Scandale sans précédent à la FIFA, corruption à l’IAAF, dopage d’Etat en Russie, détournement de fond au CONMEBOL, matches de foot, de tennis et même d’e-sports truqués, corruption au Brésil lors de la Coupe du monde de foot 2014 et des JO 2016, soupçons de fraude fiscale dans le foot anglais… Il ne se passe plus une semaine sans qu’une nouvelle affaire de corruption ou de dopage ne vienne salir une discipline sportive. Comment en est-on arrivé là ?

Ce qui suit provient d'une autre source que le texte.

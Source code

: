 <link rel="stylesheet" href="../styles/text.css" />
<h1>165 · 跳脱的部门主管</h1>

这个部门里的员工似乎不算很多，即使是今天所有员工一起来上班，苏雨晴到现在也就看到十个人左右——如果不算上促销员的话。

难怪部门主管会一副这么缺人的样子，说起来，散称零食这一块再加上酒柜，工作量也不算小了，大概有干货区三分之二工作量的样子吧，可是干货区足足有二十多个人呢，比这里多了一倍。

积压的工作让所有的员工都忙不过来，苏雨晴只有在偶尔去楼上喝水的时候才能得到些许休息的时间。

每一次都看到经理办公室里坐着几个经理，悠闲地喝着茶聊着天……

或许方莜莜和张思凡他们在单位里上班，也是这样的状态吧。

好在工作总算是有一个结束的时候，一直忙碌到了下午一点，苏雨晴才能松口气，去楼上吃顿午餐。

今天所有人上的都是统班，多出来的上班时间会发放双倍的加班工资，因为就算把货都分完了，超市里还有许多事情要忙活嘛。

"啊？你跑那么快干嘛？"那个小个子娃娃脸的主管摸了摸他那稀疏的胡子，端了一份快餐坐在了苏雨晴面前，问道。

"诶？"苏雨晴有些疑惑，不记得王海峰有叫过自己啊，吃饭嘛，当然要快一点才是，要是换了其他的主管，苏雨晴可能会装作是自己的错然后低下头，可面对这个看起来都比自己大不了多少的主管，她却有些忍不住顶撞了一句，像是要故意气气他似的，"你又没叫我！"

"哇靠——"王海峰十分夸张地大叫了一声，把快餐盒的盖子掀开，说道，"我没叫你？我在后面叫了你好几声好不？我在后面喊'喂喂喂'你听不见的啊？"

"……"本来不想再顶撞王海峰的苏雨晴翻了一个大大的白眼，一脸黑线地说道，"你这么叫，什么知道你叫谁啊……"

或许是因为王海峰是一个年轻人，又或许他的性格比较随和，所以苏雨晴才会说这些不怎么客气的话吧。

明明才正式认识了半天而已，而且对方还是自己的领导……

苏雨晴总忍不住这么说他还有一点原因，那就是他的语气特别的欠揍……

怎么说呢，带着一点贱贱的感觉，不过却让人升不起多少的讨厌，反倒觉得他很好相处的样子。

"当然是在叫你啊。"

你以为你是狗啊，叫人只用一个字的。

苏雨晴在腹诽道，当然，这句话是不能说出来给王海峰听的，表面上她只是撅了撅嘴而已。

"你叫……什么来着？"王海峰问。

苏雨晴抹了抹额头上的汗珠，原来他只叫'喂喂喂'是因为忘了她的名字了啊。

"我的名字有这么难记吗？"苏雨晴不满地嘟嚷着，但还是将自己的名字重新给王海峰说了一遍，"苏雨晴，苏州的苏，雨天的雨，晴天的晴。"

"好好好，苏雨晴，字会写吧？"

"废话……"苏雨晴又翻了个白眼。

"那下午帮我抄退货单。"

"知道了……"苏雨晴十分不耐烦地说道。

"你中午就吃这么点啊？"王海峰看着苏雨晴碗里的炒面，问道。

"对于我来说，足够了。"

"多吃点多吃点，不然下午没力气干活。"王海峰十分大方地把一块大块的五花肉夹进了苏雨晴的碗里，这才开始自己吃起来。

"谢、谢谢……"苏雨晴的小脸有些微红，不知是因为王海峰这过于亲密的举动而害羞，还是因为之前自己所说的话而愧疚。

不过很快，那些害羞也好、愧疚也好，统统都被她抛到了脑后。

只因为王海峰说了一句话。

L’une des causes principales de ces dérives tient en trois mots et un principe : l’autonomie du sport. C’est ce principe qui permet aux dirigeants sportifs d’être indépendants du pouvoir politique et, dans une certaine mesure, du pouvoir judiciaire.
C’est cette autonomie qui a généré, chez eux, de très mauvaises habitudes. Les fédérations nationales et internationales sont gérées d’une manière défiant tous les principes de bonne gouvernance : non-respect des grands principes du droit, contrôle interne défaillant, contrôle externe complaisant, élections taillées sur mesure, mandats multiples… Certains patrons de fédérations sportives ont une longévité qu’on leur envie en Biélorussie ou en Corée du Nord.
Hier, on pouvait entendre le CIO affirmer avec force que « l’autonomie est une nécessité […] car elle garantit la préservation des valeurs du sport […], l’intégrité des compétitions, […] l’éducation des jeunes et la contribution au bien-être de tous […] contribuant ainsi à sa crédibilité et à sa légitimité » (1). Aujourd’hui, cette affirmation est remise en cause par les faits et se retrouve, du coup, contestée par le pouvoir judiciaire.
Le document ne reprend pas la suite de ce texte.